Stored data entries
Content starts
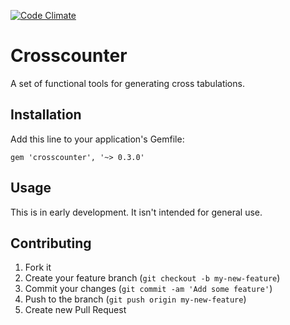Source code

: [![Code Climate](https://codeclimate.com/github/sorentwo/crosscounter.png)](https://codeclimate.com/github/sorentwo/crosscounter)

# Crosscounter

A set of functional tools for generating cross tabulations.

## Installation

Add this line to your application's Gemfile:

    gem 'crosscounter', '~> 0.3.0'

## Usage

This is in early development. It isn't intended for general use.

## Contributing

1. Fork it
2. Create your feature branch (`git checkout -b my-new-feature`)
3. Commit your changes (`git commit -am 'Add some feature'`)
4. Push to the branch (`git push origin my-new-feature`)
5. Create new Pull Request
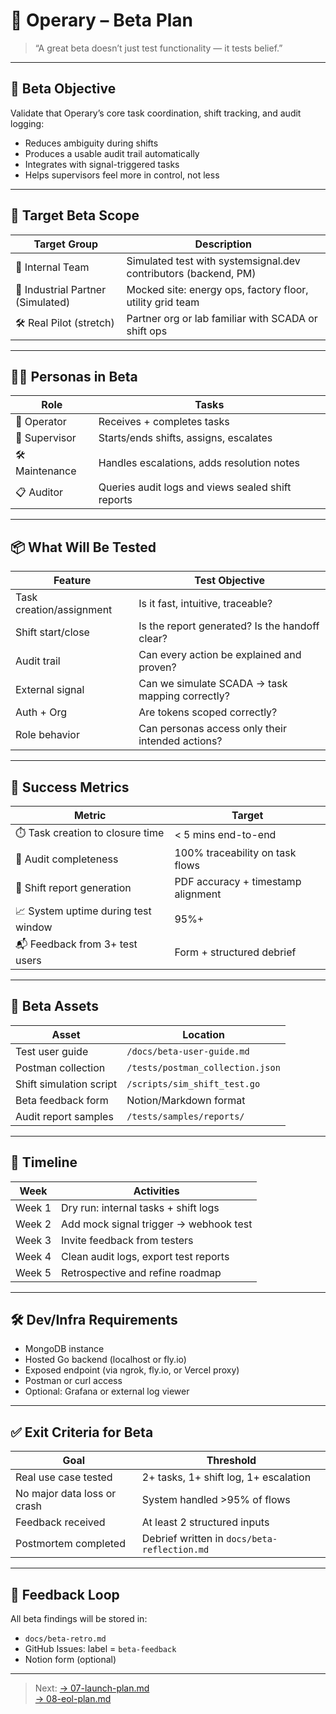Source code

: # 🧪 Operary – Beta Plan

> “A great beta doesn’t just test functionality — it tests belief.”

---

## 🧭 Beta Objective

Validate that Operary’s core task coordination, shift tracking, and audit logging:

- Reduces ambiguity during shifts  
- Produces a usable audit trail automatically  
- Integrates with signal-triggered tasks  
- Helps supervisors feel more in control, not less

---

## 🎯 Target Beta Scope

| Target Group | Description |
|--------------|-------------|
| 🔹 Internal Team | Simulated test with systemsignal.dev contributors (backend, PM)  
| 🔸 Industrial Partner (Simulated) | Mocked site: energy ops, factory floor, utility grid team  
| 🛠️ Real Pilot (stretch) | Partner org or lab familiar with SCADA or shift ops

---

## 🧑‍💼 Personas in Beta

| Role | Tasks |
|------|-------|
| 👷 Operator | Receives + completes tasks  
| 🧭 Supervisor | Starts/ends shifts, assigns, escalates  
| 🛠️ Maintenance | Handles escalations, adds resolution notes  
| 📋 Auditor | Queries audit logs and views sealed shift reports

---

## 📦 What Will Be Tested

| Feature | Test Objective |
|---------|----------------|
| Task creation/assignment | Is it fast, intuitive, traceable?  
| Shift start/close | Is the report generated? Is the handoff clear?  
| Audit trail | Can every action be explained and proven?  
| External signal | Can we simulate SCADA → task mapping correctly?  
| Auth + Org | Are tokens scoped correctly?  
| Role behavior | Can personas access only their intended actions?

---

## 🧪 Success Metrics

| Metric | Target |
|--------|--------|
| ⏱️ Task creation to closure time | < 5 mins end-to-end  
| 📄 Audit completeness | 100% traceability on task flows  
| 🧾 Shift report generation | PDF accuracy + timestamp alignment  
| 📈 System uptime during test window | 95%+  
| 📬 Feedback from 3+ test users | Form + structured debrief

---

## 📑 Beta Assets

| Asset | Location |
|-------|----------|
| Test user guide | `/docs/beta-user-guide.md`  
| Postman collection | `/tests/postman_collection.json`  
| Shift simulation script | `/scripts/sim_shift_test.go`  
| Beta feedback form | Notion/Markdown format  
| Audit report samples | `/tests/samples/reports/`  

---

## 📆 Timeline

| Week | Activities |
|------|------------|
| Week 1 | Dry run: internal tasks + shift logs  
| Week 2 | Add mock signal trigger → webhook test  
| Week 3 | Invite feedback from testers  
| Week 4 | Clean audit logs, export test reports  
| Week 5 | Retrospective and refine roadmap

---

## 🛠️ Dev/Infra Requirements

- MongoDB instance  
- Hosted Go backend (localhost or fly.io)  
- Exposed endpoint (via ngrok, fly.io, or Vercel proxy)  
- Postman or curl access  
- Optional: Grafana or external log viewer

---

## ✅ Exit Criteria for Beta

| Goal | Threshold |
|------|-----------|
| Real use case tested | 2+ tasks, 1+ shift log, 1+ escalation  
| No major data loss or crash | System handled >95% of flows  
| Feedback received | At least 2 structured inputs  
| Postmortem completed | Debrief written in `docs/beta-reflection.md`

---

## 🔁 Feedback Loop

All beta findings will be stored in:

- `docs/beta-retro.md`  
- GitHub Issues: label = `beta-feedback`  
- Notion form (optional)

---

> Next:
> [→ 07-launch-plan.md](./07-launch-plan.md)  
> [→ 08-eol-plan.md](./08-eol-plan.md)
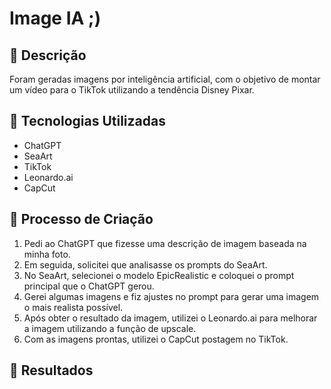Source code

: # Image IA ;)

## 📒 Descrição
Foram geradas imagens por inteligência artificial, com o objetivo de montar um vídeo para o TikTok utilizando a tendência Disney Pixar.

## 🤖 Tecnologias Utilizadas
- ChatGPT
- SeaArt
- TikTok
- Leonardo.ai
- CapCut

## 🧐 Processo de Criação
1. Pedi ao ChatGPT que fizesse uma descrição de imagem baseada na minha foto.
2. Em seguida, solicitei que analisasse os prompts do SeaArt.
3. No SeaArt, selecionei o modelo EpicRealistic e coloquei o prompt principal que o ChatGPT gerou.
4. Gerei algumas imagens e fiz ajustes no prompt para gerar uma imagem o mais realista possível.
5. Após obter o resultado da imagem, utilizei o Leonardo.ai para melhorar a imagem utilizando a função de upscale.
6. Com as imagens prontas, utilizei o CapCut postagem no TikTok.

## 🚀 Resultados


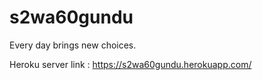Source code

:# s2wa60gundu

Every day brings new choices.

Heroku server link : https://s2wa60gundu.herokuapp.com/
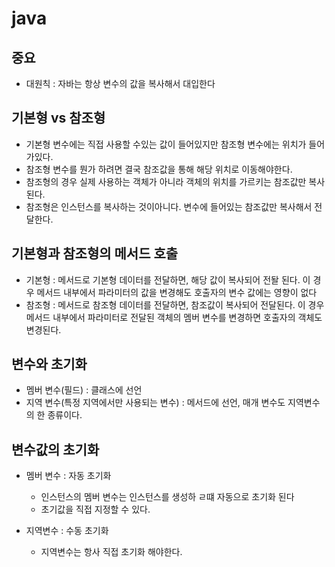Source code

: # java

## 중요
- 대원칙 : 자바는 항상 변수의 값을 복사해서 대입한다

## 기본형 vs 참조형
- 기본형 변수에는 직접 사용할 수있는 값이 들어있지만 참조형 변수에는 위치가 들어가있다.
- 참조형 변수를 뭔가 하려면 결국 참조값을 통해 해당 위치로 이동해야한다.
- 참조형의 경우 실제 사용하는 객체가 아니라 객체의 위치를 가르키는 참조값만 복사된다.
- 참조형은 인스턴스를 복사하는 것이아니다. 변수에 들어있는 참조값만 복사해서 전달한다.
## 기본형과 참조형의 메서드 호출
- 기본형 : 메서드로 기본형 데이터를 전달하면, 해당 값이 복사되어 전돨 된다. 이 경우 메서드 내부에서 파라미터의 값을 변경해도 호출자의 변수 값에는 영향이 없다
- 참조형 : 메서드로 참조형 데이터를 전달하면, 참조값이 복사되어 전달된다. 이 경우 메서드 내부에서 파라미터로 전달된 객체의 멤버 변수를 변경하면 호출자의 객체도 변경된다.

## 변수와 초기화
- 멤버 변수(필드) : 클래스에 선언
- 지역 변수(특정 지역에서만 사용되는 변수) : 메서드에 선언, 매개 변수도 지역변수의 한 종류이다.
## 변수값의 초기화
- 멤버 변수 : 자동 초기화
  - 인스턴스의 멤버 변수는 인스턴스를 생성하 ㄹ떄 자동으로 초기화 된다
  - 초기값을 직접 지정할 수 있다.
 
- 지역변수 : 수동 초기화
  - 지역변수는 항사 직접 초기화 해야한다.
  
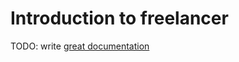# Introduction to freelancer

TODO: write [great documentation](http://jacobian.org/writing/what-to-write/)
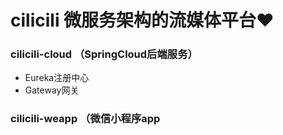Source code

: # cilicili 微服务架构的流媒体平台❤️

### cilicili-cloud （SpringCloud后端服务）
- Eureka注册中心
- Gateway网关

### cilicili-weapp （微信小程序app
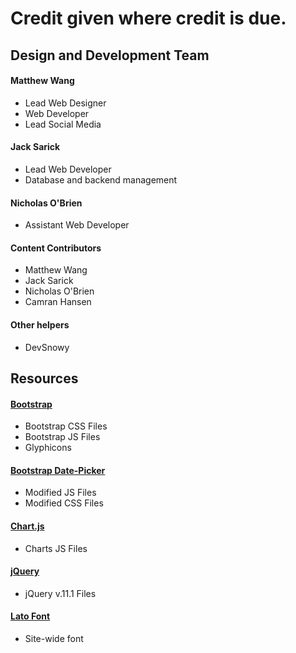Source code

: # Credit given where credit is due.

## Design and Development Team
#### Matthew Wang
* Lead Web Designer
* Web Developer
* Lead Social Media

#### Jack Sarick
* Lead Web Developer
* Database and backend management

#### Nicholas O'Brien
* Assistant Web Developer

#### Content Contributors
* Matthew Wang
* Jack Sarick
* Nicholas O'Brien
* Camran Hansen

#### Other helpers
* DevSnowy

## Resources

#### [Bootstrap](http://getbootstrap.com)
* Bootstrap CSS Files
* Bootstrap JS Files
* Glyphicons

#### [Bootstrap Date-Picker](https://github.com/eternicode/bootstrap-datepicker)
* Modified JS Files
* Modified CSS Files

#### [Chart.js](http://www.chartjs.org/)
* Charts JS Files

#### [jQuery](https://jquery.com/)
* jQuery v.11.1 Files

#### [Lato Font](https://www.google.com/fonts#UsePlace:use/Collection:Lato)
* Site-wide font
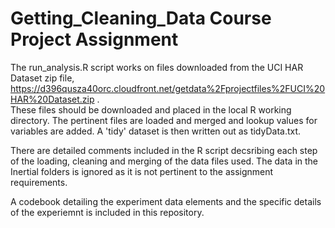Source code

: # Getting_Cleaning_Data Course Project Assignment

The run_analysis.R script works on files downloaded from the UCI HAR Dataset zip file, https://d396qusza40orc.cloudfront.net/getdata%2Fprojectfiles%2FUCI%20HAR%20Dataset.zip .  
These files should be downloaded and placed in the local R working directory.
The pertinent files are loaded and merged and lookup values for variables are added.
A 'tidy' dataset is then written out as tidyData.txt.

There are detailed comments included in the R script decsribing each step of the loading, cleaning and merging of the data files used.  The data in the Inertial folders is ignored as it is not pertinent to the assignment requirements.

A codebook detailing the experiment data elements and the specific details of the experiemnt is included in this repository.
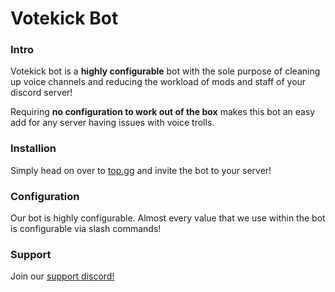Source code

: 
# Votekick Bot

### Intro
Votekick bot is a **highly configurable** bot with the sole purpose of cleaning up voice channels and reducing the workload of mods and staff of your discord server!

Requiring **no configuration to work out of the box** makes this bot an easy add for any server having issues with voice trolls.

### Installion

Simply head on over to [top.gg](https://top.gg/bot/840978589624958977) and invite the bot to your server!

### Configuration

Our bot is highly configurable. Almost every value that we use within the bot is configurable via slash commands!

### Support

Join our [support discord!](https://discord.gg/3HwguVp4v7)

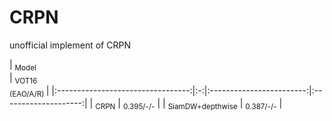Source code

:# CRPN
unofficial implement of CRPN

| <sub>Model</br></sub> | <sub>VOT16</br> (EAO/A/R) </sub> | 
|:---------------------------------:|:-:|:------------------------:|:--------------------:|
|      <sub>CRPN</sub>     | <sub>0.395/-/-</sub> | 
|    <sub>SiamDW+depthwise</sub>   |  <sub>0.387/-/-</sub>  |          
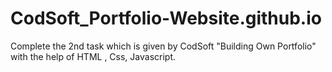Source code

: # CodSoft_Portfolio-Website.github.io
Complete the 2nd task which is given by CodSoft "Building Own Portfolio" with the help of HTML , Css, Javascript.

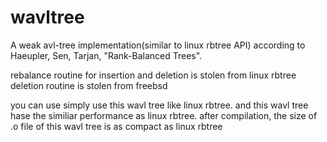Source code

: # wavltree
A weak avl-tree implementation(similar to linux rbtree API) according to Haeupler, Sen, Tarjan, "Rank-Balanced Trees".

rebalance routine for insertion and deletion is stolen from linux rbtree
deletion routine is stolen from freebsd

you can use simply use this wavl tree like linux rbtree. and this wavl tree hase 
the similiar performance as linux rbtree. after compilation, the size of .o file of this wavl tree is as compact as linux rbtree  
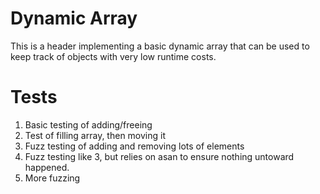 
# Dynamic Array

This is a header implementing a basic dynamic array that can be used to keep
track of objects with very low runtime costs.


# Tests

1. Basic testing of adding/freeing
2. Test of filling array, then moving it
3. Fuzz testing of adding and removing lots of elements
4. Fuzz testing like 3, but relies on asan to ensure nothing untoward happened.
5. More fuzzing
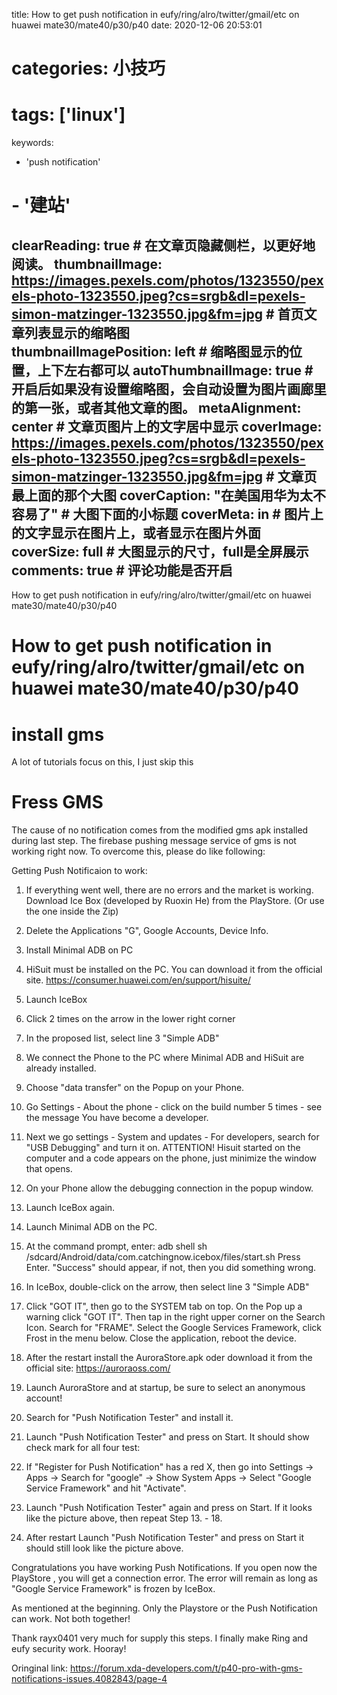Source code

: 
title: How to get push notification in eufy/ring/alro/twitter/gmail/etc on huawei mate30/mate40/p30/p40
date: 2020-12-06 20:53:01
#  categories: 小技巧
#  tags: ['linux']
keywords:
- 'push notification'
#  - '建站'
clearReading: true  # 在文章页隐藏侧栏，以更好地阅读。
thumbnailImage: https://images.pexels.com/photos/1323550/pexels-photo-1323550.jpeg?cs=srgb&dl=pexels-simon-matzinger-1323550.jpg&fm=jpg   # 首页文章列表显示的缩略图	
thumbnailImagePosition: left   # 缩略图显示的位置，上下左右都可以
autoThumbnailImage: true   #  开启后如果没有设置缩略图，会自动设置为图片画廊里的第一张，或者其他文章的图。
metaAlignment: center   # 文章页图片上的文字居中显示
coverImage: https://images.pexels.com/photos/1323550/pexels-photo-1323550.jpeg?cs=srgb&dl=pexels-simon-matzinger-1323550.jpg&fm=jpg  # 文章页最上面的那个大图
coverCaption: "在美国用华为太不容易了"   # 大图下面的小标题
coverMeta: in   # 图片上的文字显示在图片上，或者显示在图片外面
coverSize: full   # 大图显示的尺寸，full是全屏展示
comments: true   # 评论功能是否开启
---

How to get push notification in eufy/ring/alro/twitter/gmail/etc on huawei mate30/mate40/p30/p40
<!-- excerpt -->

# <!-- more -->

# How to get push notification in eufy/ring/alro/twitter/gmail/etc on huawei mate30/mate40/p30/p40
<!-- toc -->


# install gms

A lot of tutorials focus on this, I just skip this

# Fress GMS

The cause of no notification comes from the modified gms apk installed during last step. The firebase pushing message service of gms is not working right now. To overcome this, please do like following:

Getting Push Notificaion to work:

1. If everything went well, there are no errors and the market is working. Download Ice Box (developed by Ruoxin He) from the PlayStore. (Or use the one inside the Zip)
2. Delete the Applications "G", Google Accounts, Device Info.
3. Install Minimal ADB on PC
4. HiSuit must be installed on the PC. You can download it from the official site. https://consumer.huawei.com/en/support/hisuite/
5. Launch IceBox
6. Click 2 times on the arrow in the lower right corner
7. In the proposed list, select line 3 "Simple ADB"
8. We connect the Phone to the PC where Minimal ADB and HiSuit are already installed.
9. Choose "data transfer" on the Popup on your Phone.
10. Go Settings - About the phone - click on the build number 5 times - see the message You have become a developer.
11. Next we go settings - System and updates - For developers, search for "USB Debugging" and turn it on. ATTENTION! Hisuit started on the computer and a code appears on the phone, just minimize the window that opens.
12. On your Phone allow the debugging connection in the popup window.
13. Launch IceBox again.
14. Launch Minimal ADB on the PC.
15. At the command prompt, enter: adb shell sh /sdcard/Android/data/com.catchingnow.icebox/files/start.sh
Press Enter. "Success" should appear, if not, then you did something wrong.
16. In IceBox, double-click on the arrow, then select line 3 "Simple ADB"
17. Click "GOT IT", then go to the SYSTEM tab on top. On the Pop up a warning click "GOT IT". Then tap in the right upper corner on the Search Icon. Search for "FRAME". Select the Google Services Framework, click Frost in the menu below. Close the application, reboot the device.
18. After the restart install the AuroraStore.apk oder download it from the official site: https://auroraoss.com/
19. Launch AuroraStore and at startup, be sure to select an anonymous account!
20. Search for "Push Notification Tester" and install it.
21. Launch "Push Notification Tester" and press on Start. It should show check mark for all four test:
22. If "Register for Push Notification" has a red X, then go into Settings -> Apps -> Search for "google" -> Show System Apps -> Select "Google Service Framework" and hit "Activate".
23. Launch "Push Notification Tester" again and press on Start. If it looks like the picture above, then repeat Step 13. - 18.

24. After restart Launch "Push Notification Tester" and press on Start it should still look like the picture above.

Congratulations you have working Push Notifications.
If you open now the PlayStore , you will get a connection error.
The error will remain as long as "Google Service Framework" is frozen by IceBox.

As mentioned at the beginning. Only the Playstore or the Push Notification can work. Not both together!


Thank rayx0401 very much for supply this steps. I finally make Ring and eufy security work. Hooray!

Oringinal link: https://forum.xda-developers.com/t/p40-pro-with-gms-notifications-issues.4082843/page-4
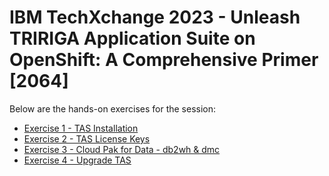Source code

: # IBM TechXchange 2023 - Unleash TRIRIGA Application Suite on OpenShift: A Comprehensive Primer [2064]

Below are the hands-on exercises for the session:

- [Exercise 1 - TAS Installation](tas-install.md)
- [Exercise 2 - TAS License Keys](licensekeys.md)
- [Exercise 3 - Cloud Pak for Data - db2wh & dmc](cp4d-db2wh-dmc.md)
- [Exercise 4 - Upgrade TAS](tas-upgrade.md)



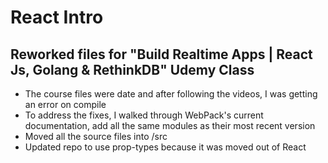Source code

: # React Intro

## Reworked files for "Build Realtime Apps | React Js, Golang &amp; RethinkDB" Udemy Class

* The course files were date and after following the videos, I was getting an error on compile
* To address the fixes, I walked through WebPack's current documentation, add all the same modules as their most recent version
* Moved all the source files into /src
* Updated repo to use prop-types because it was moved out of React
Content ends
# PROBLEM DETAILS
Begin at the first line of the entries and end at the line containing "Validate that Operary’s": write out each line exactly, skipping pictures.

# EXERCISE RESULT
Source code

: [![Code Climate](https://codeclimate.com/github/sorentwo/crosscounter.png)](https://codeclimate.com/github/sorentwo/crosscounter)

# Crosscounter

A set of functional tools for generating cross tabulations.

## Installation

Add this line to your application's Gemfile:

    gem 'crosscounter', '~> 0.3.0'

## Usage

This is in early development. It isn't intended for general use.

## Contributing

1. Fork it
2. Create your feature branch (`git checkout -b my-new-feature`)
3. Commit your changes (`git commit -am 'Add some feature'`)
4. Push to the branch (`git push origin my-new-feature`)
5. Create new Pull Request
Source code

: # 🧪 Operary – Beta Plan

> “A great beta doesn’t just test functionality — it tests belief.”

---

## 🧭 Beta Objective

Validate that Operary’s core task coordination, shift tracking, and audit logging:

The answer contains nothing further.